In this regard, a neural network model based on the YOLOv11 architecture has been developed, capable of automatically detecting and classifying rotary-wing and fixed-wing UAVs, as well as birds, in the IR spectrum. The training dataset included an extended set combining both open-source data and proprietary video recordings obtained with the mIR-1280C12S thermal camera against uniform and complex backgrounds (a complex background refers to emissions from inhomogeneities of the background radiation field (BRF), cloudiness with gaps), as well as under various weather conditions and distances.
The trained model demonstrates an average precision of 82.7% with a recall of 82%, successfully identifying rotary-wing and fixed-wing UAVs, as well as birds. However, detection efficiency for subpixel-sized objects (<50 pixels) remains limited, especially against complex (inhomogeneous) BRF formed by cloudiness of various classes with gaps and/or significant gradients of humidity with small angular sizes.
To improve detection accuracy of small-sized targets, the SAHI (Slicing Aided Hyper Inference) method was investigated, enabling video stream analysis by segmenting frames (dividing video frames into segments).

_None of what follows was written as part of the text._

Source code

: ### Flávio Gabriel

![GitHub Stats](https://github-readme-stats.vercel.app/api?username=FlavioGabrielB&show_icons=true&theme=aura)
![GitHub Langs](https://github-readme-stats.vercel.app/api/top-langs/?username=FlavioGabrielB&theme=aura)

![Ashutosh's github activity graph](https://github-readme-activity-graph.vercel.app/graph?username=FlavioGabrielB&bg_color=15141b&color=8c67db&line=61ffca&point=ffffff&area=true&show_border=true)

To select the optimal segment size, experimental studies were conducted on the spatial structures of cloud radiation in the IR range. Based on collected statistical data on spatial spectra of BRF inhomogeneities, it was established that a characteristic feature of the spatial radiation structure of various cloud classes and types is the angular sizes of emitting inhomogeneities in vertical and horizontal directions, determined by mutual correlation function values exceeding 0.5 – the correlation radius.
A remarkable property of these patterns is that the found correlation radii represent angular intervals within which mutual correlation coefficients are significant, i.e., this defines a spatial region where the spatial radiation structure of BRF inhomogeneities by elevation angle and azimuth does not undergo sharp changes, i.e., it is uniform in nature.
To evaluate the effectiveness of the proposed method, thermal video footage was used, recording the trajectory of a UAV moving at a constant altitude of 500 m at a uniform speed, reducing the distance from 3400 m to 1200 m relative to the observation point.
Based on this study, the segment size on the video was chosen as 512 pixels, with a 10% overlap between adjacent segments.
As a result, it was established that segment-based processing with the chosen parameters increased detection probability by 25-30% compared to the traditional frame-by-frame method. This improvement was especially pronounced at distances over 2500 meters, where the detection efficiency of the segmented approach reached 70-80%, whereas standard frame-by-frame methods did not exceed 30%.